Unlike the forms improperly monopolizing the industry today, first tuesday forms are deliberately engineered to be simple. It is a difficult task to eliminate weight. first tuesday forms eliminate the redundant language which clutters other forms. The result is a concise, complete presentation, allowing you to focus on your sales, rather than wade through jargon. Less has become more, as is better for everyone.
Better yet, first tuesday’s Purchase Agreement (One-to-Four Residential Units – Conventional and Carryback Financing) was drafted to provide maximum loss reduction protection, as well as fee protection, for brokers and their agents. As a matter of good policy, our purchase agreement does not contain clauses which increase the risk of litigation or work against the best interests of the buyer, seller, agent and broker.
Also, since the buyer is making the offer to the seller, first tuesday’s purchase agreement is designed with the buyer in mind. Thus, the form does not automatically favor the seller in every provision as do the seller-biased “standard” forms.
Provisions deliberately excluded from the first tuesday forms as risk mitigation policy include:
- the attorney fee provision, which promotes litigation and inhibits resolution;
- the time-essence clause, since future performance (closing) dates are estimates by the broker and his agents of the time needed to close and are improperly used by sellers in rising markets to obstruct or cancel the transaction before the buyer or broker can comply with the terms of the contract;
- the liquidated damages provision, since it creates wrongful expectations of windfall profits for sellers, and is unenforceable; and
- the arbitration provision, since arbitration decisions are final and unappealable, without any judicial oversight to assure the arbitrator’s award will be fair or correct.

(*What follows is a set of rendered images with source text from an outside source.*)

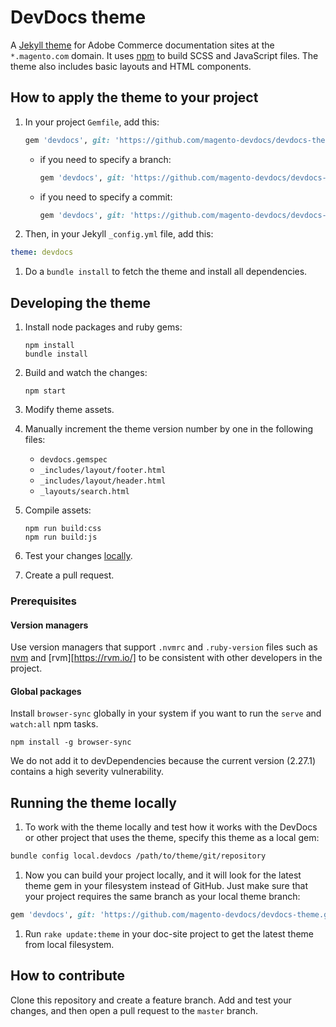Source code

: # DevDocs theme

A [Jekyll theme](https://jekyllrb.com/docs/themes/) for Adobe Commerce documentation sites at the `*.magento.com` domain. It uses [npm](https://www.npmjs.com/) to build SCSS and JavaScript files. The theme also includes basic layouts and HTML components.

## How to apply the theme to your project

1. In your project `Gemfile`, add this:

   ```ruby
   gem 'devdocs', git: 'https://github.com/magento-devdocs/devdocs-theme.git'
   ```

   - if you need to specify a branch:

     ```ruby
     gem 'devdocs', git: 'https://github.com/magento-devdocs/devdocs-theme.git', branch: 'master'
     ```

   - if you need to specify a commit:
     
     ```ruby
     gem 'devdocs', git: 'https://github.com/magento-devdocs/devdocs-theme.git', ref: 'dfsdfs'
     ```

1. Then, in your Jekyll `_config.yml` file, add this:

```yaml
theme: devdocs
```

1. Do a `bundle install` to fetch the theme and install all dependencies.

## Developing the theme

1. Install node packages and ruby gems:

   ```shell
   npm install
   bundle install
   ```

1. Build and watch the changes:

   ```shell
   npm start
   ```

1. Modify theme assets.

1. Manually increment the theme version number by one in the following files:

   - `devdocs.gemspec`
   - `_includes/layout/footer.html`
   - `_includes/layout/header.html`
   - `_layouts/search.html`

1. Compile assets:

   ```shell
   npm run build:css
   npm run build:js
   ```
  
1. Test your changes [locally](#how-to-apply-the-theme-to-your-project).

1. Create a pull request.

### Prerequisites

#### Version managers

Use version managers that support `.nvmrc` and `.ruby-version` files such as [nvm](https://npm.github.io/installation-setup-docs/installing/using-a-node-version-manager.html) and [rvm][https://rvm.io/] to be consistent with other developers in the project.

#### Global packages

Install `browser-sync` globally in your system if you want to run the `serve` and `watch:all` npm tasks.

```
npm install -g browser-sync
```

We do not add it to devDependencies because the current version (2.27.1) contains a high severity vulnerability.


## Running the theme locally

1. To work with the theme locally and test how it works with the DevDocs or other project that uses the theme, specify this theme as a local gem:

```bash
bundle config local.devdocs /path/to/theme/git/repository
```

1. Now you can build your project locally, and it will look for the latest theme gem in your filesystem instead of GitHub. Just make sure that your project requires the same branch as your local theme branch:

```ruby
gem 'devdocs', git: 'https://github.com/magento-devdocs/devdocs-theme.git', branch: "your_branch_name"
```

1. Run `rake update:theme` in your doc-site project to get the latest theme from local filesystem.

## How to contribute

Clone this repository and create a feature branch. Add and test your changes, and then open a pull request to the `master` branch.
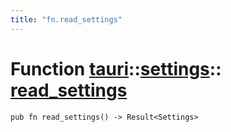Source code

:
 ```yaml
---
title: "fn.read_settings"
---
```


# Function [tauri](/docs/api/rust/tauri/../index.html)::​[settings](/docs/api/rust/tauri/index.html)::​[read_settings](/docs/api/rust/tauri/)

    pub fn read_settings() -> Result<Settings>
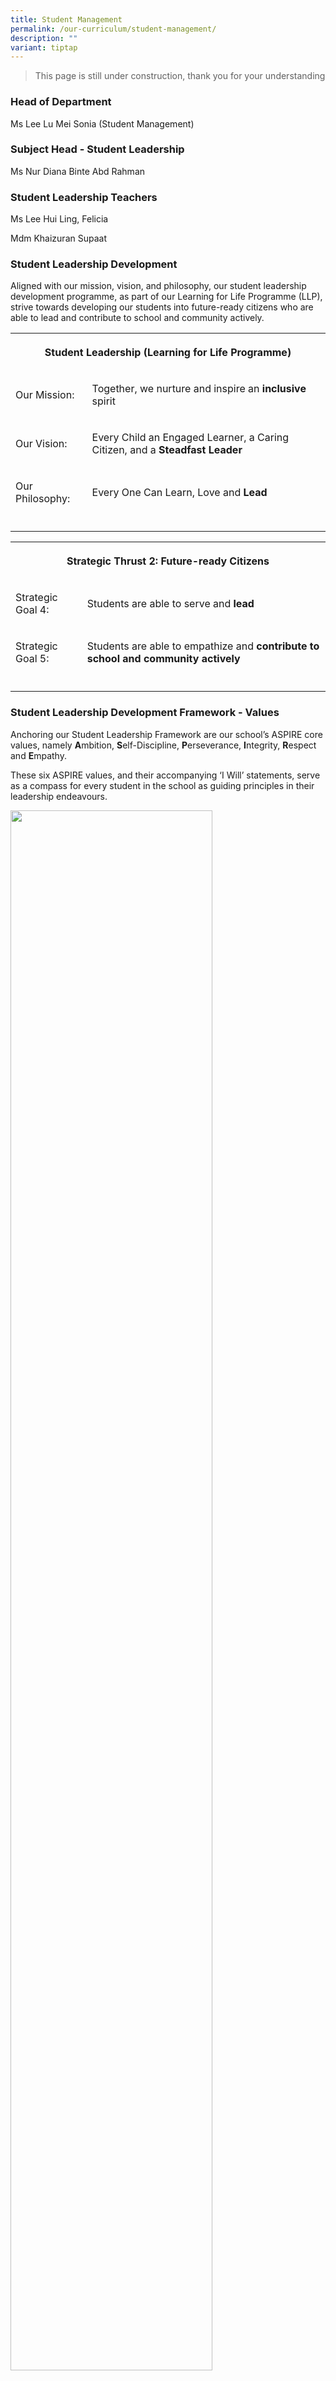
 ```yaml
---
title: Student Management
permalink: /our-curriculum/student-management/
description: ""
variant: tiptap
---
```

<blockquote>
<p>This page is still under construction, thank you for your understanding</p>
</blockquote>
<h3>Head of Department</h3>
<p>Ms Lee Lu Mei Sonia (Student Management)</p>
<h3>Subject Head - Student Leadership</h3>
<p>Ms Nur Diana Binte Abd Rahman</p>
<h3>Student Leadership Teachers</h3>
<p>Ms Lee Hui Ling, Felicia</p>
<p>Mdm Khaizuran Supaat</p>
<h3>Student Leadership Development</h3>
<p>Aligned with our mission, vision, and philosophy, our student leadership
development programme, as part of our Learning for Life Programme (LLP),
strive towards developing our students into future-ready citizens who are
able to lead and contribute to school and community actively.</p>
<table style="minWidth: 75px">
<colgroup>
<col>
<col>
<col>
</colgroup>
<tbody>
<tr>
<th rowspan="1" colspan="3">
<p>Student Leadership (Learning for Life Programme)</p>
</th>
</tr>
<tr>
<td rowspan="1" colspan="1">
<p>Our Mission:</p>
</td>
<td rowspan="1" colspan="2">
<p>Together, we nurture and inspire an <strong>inclusive</strong> spirit</p>
</td>
</tr>
<tr>
<td rowspan="1" colspan="1">
<p>Our Vision:</p>
</td>
<td rowspan="1" colspan="2">
<p>Every Child an Engaged Learner, a Caring Citizen, and a <strong>Steadfast Leader</strong>
</p>
</td>
</tr>
<tr>
<td rowspan="1" colspan="1">
<p>Our Philosophy:</p>
</td>
<td rowspan="1" colspan="2">
<p>Every One Can Learn, Love and <strong>Lead</strong>
</p>
</td>
</tr>
<tr>
<td rowspan="1" colspan="1">
<p></p>
</td>
<td rowspan="1" colspan="1">
<p></p>
</td>
<td rowspan="1" colspan="1">
<p></p>
</td>
</tr>
</tbody>
</table>
<table style="minWidth: 75px">
<colgroup>
<col>
<col>
<col>
</colgroup>
<tbody>
<tr>
<th rowspan="1" colspan="3">
<p><strong>Strategic Thrust 2: Future-ready Citizens</strong>
</p>
</th>
</tr>
<tr>
<td rowspan="1" colspan="1">
<p>Strategic Goal 4:</p>
</td>
<td rowspan="1" colspan="2">
<p>Students are able to serve and <strong>lead</strong>
</p>
</td>
</tr>
<tr>
<td rowspan="1" colspan="1">
<p>Strategic Goal 5:</p>
</td>
<td rowspan="1" colspan="2">
<p>Students are able to empathize and <strong>contribute to school and community actively</strong>
</p>
</td>
</tr>
<tr>
<td rowspan="1" colspan="1">
<p></p>
</td>
<td rowspan="1" colspan="1">
<p></p>
</td>
<td rowspan="1" colspan="1">
<p></p>
</td>
</tr>
</tbody>
</table>
<h3>Student Leadership Development Framework - Values</h3>
<p>Anchoring our Student Leadership Framework are our school’s ASPIRE core
values,&nbsp;namely&nbsp;<strong>A</strong>mbition,&nbsp;<strong>S</strong>elf-Discipline,&nbsp;<strong>P</strong>erseverance,&nbsp;<strong>I</strong>ntegrity,&nbsp;<strong>R</strong>espect
and&nbsp;<strong>E</strong>mpathy.</p>
<p>These six ASPIRE values, and their accompanying ‘I Will’ statements, serve
as a compass for every student in the school as guiding principles in their
leadership endeavours.</p>
<div class="isomer-image-wrapper">
<img style="width: 80%;" height="auto" width="100%" alt="" src="/images/2024 Student Mgmt/ASPIRE.png">
</div>
<h3>Student Leadership Development Framework – Approaches &amp; Impact</h3>
<p>Three main approaches are adopted by the school in our student leadership
development.</p>
<p><strong>1) Executive Functioning Skills</strong>:</p>
<p>&nbsp;&nbsp;&nbsp; Helps in developing students’ self-leadership and Everyday
Leadership skills</p>
<p><strong>2) Servant Leadership:</strong>
</p>
<p><strong>&nbsp;&nbsp;&nbsp; </strong>Drives students to ‘<strong>Serve to Lead &amp; Lead to Serve</strong>’,
by contributing to class, school or</p>
<p>&nbsp;&nbsp;&nbsp; community</p>
<p><strong>3) Inclusive Design </strong>(Infused in LOVE Experience VIA Programme,
as part of our LLP):</p>
<p>&nbsp;&nbsp;&nbsp; Increases students’ awareness as they empathize with
others while helping them develop</p>
<p>&nbsp;&nbsp;&nbsp; a growth mindset and important problem solving and
thinking skills</p>
<p></p>
<div class="isomer-image-wrapper">
<img style="width: 50%;" height="auto" width="100%" alt="" src="/images/2024 Student Mgmt/ASPIRE_Core_Values.png">
</div>
<h3>4-tiered Student Leadership Development Programme</h3>
<p>Princess Elizabeth Primary School aims to provide our students with the
opportunity to develop his/her potential to be a steadfast leader. Since
2017, the student leadership development programme has evolved to better
meet students' diverse readiness levels, interests, and development stages.</p>
<p>As such, student leaders are developed through a tiered and progressive
development programme, which also considers the development of&nbsp; their
social-emotional competencies. This allows students to assume leadership
responsibilities that gradually expand in scope - from personal, to class,
to school levels.</p>
<p></p>
<div class="isomer-image-wrapper">
<img style="width: 100%" height="auto" width="100%" alt="" src="/images/2024 Student Mgmt/4_Tiered_Pyramid_Diagram.png">
</div>
<p>Our 4-tiered programme aims to provide opportunities for students based
on their leadership readiness. It enables students to develop their leadership
skills in phases, ensuring that skills built at one level supported responsibilities
at the next.</p>
<hr>
<p><strong>Tier 1: Everyday Leader </strong>– This tier focuses on students
developing their executive functioning skills, working towards self-improvement
and self-leadership, where students lead themselves by living out the ‘I
Will’ statements. Focusing on self-leadership first lays a solid foundation
for positional leadership roles.</p>
<p></p>
<div class="isomer-image-wrapper">
<img style="width: 80%;" height="auto" width="100%" alt="" src="/images/2024 Student Mgmt/Everyday_Leader.png">
</div>
<p></p>
<hr>
<p><strong>Tier 2: Class or Subject Leader </strong>– This tier fosters a
sense of responsibility and promotes peer interaction and helping students
gain confidence in their leadership skills within class. Students who demonstrate
strong self-leadership are given the opportunity to lead within class,
as class monitors or subject champs.</p>
<p></p>
<div class="isomer-image-wrapper">
<img style="width: 100%" height="auto" width="100%" alt="" src="/images/2024 Student Mgmt/Champs_Badges.png">
</div>
<p></p>
<hr>
<p><strong>Tier 3: School Leader </strong>– This tier recognizes students
who demonstrate strong leadership abilities, and are nominated by form,
subject and/or CCA teachers to lead at school level as prefects and CCA
leaders. These roles foster broader responsibility and accountability,
with students being role models for their peers, across classes and levels.</p>
<hr>
<p><strong>Tier 4: Prefect ExCo Members </strong>– Students at this tier
have proven themselves to have advanced leadership skills. They are selected
by the student leadership committee based on teacher evaluation, feedback,
recommendations, observations, and interviews. As leaders of leaders, they
represent student leadership at the highest level within the school.</p>
<p>&lt;&lt;Prefects Pic 1 here&gt;&gt;</p>
<hr>
<p><strong>Tier 3 and 4 Student Leaders in Action</strong>
</p>
<p>&lt;&lt;SL Pic 1 here&gt;&gt;</p>
<p>&lt;&lt;SL Pic 2 here&gt;&gt;</p>
<p>&lt;&lt;SL Pic 3 here&gt;&gt;</p>
<p>There are opportunities for all PEPS students to lead depending on their
readiness levels. Through these opportunities, the students make positive
and valuable impacts on themselves, the school and/or the community.</p>
<p>Our students’ community and global awareness is also developed through
their leadership roles, equipping students with emerging 21st century competencies.</p>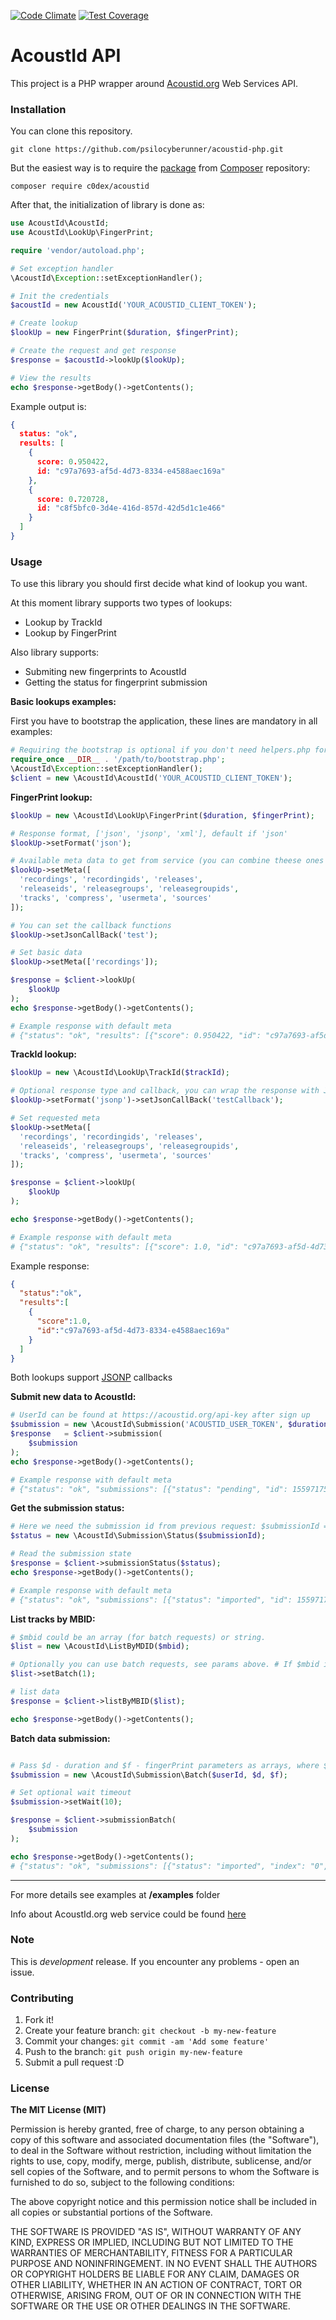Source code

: [![Code Climate](https://codeclimate.com/github/psilocyberunner/acoustid-php/badges/gpa.svg)](https://codeclimate.com/github/psilocyberunner/acoustid-php)
[![Test Coverage](https://codeclimate.com/github/psilocyberunner/acoustid-php/badges/coverage.svg)](https://codeclimate.com/github/psilocyberunner/acoustid-php/coverage)

# AcoustId API

This project is a PHP wrapper around [Acoustid.org](https://acoustid.org/webservice) Web Services API.

### Installation

You can clone this repository.
```
git clone https://github.com/psilocyberunner/acoustid-php.git
```

But the easiest way is to require the [package](https://packagist.org/packages/c0dex/acoustid) from [Composer](https://getcomposer.org/) repository:

```
composer require c0dex/acoustid
```

After that, the initialization of library is done as:

```php
use AcoustId\AcoustId;
use AcoustId\LookUp\FingerPrint;

require 'vendor/autoload.php';

# Set exception handler
\AcoustId\Exception::setExceptionHandler();

# Init the credentials
$acoustId = new AcoustId('YOUR_ACOUSTID_CLIENT_TOKEN');

# Create lookup
$lookUp = new FingerPrint($duration, $fingerPrint);

# Create the request and get response
$response = $acoustId->lookUp($lookUp);

# View the results
echo $response->getBody()->getContents();
```

Example output is:

```json
{
  status: "ok",
  results: [
    {
      score: 0.950422,
      id: "c97a7693-af5d-4d73-8334-e4588aec169a"
    },
    {
      score: 0.720728,
      id: "c8f5bfc0-3d4e-416d-857d-42d5d1c1e466"
    }
  ]
}
```

### Usage

To use this library you should first decide what kind of lookup you want. 

At this moment library supports two types of lookups:
* Lookup by TrackId
* Lookup by FingerPrint

Also library supports: 
* Submiting new fingerprints to AcoustId
* Getting the status for fingerprint submission

**Basic lookups examples:**

First you have to bootstrap the application, these lines are mandatory in all examples:

```php
# Requiring the bootstrap is optional if you don't need helpers.php for debugging
require_once __DIR__ . '/path/to/bootstrap.php';
\AcoustId\Exception::setExceptionHandler();
$client = new \AcoustId\AcoustId('YOUR_ACOUSTID_CLIENT_TOKEN');
```

**FingerPrint lookup:**

```php
$lookUp = new \AcoustId\LookUp\FingerPrint($duration, $fingerPrint);

# Response format, ['json', 'jsonp', 'xml'], default if 'json'
$lookUp->setFormat('json');

# Available meta data to get from service (you can combine theese ones to achieve necessary output)
$lookUp->setMeta([
  'recordings', 'recordingids', 'releases', 
  'releaseids', 'releasegroups', 'releasegroupids', 
  'tracks', 'compress', 'usermeta', 'sources'
]);

# You can set the callback functions
$lookUp->setJsonCallBack('test');

# Set basic data
$lookUp->setMeta(['recordings']);

$response = $client->lookUp(
    $lookUp
);
echo $response->getBody()->getContents();

# Example response with default meta
# {"status": "ok", "results": [{"score": 0.950422, "id": "c97a7693-af5d-4d73-8334-e4588aec169a"}, {"score": 0.720728, "id": "c8f5bfc0-3d4e-416d-857d-42d5d1c1e466"}]}
```

**TrackId lookup:**

```php
$lookUp = new \AcoustId\LookUp\TrackId($trackId);

# Optional response type and callback, you can wrap the response with JSONP callback
$lookUp->setFormat('jsonp')->setJsonCallBack('testCallback');

# Set requested meta
$lookUp->setMeta([
  'recordings', 'recordingids', 'releases', 
  'releaseids', 'releasegroups', 'releasegroupids', 
  'tracks', 'compress', 'usermeta', 'sources'
]);

$response = $client->lookUp(
    $lookUp
);

echo $response->getBody()->getContents();

# Example response with default meta
# {"status": "ok", "results": [{"score": 1.0, "id": "c97a7693-af5d-4d73-8334-e4588aec169a"}]}
```

Example response:

```json
{
  "status":"ok",
  "results":[
    {
      "score":1.0,
      "id":"c97a7693-af5d-4d73-8334-e4588aec169a"
    }
  ]
}
```

Both lookups support [JSONP](https://ru.wikipedia.org/wiki/JSONP) callbacks

**Submit new data to AcoustId:**

```php
# UserId can be found at https://acoustid.org/api-key after sign up
$submission = new \AcoustId\Submission('ACOUSTID_USER_TOKEN', $duration, $fingerPrint);
$response   = $client->submission(
    $submission
);
echo $response->getBody()->getContents();

# Example response with default meta
# {"status": "ok", "submissions": [{"status": "pending", "id": 155971755}]}
```

**Get the submission status:**

```php
# Here we need the submission id from previous request: $submissionId = 155971755
$status = new \AcoustId\Submission\Status($submissionId);

# Read the submission state
$response = $client->submissionStatus($status);
echo $response->getBody()->getContents();

# Example response with default meta
# {"status": "ok", "submissions": [{"status": "imported", "id": 155971755, "result": {"id": "c97a7693-af5d-4d73-8334-e4588aec169a"}}]}
```

**List tracks by MBID:**

```php
# $mbid could be an array (for batch requests) or string. 
$list = new \AcoustId\ListByMDID($mbid);

# Optionally you can use batch requests, see params above. # If $mbid is array - the batch would be set to 1 automatically
$list->setBatch(1);

# list data
$response = $client->listByMBID($list);

echo $response->getBody()->getContents();
```

**Batch data submission:**

```php

# Pass $d - duration and $f - fingerPrint parameters as arrays, where $d[0] corresponds $f[0]
$submission = new \AcoustId\Submission\Batch($userId, $d, $f);

# Set optional wait timeout
$submission->setWait(10);

$response = $client->submissionBatch(
    $submission
);

echo $response->getBody()->getContents();
# {"status": "ok", "submissions": [{"status": "imported", "index": "0", "id": 156695883, "result": {"id": "c97a7693-af5d-4d73-8334-e4588aec169a"}}]}
```

---

For more details see examples at **/examples** folder

Info about AcoustId.org web service could be found [here](https://acoustid.org/webservice)

### Note

This is *development* release. If you encounter any problems - open an issue.

### Contributing

1. Fork it!
2. Create your feature branch: `git checkout -b my-new-feature`
3. Commit your changes: `git commit -am 'Add some feature'`
4. Push to the branch: `git push origin my-new-feature`
5. Submit a pull request :D

### License

**The MIT License (MIT)**

Permission is hereby granted, free of charge, to any person obtaining a copy of this software and associated documentation files (the "Software"), to deal in the Software without restriction, including without limitation the rights to use, copy, modify, merge, publish, distribute, sublicense, and/or sell copies of the Software, and to permit persons to whom the Software is furnished to do so, subject to the following conditions:

The above copyright notice and this permission notice shall be included in all copies or substantial portions of the Software.

THE SOFTWARE IS PROVIDED "AS IS", WITHOUT WARRANTY OF ANY KIND, EXPRESS OR IMPLIED, INCLUDING BUT NOT LIMITED TO THE WARRANTIES OF MERCHANTABILITY, FITNESS FOR A PARTICULAR PURPOSE AND NONINFRINGEMENT. IN NO EVENT SHALL THE AUTHORS OR COPYRIGHT HOLDERS BE LIABLE FOR ANY CLAIM, DAMAGES OR OTHER LIABILITY, WHETHER IN AN ACTION OF CONTRACT, TORT OR OTHERWISE, ARISING FROM, OUT OF OR IN CONNECTION WITH THE SOFTWARE OR THE USE OR OTHER DEALINGS IN THE SOFTWARE.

first tuesday’s purchase agreement includes a mandatory mediation provision to mitigate the risk of a legal battle. Mediation of any dispute must be undertaken as a precursor to filing an action, be it arbitration or litigation. Mediation is a quick process and is the most cost effective method of dispute resolution society has developed.
When faced with an uninformed seller’s agent who refuses to review and submit an offer prepared on non-trade union forms, you need to insist that a counteroffer or formal rejection of the offer is signed by the seller and returned. Recalcitrant agents need only be reminded that the avuncular nudge of the BRE is but a phone call away.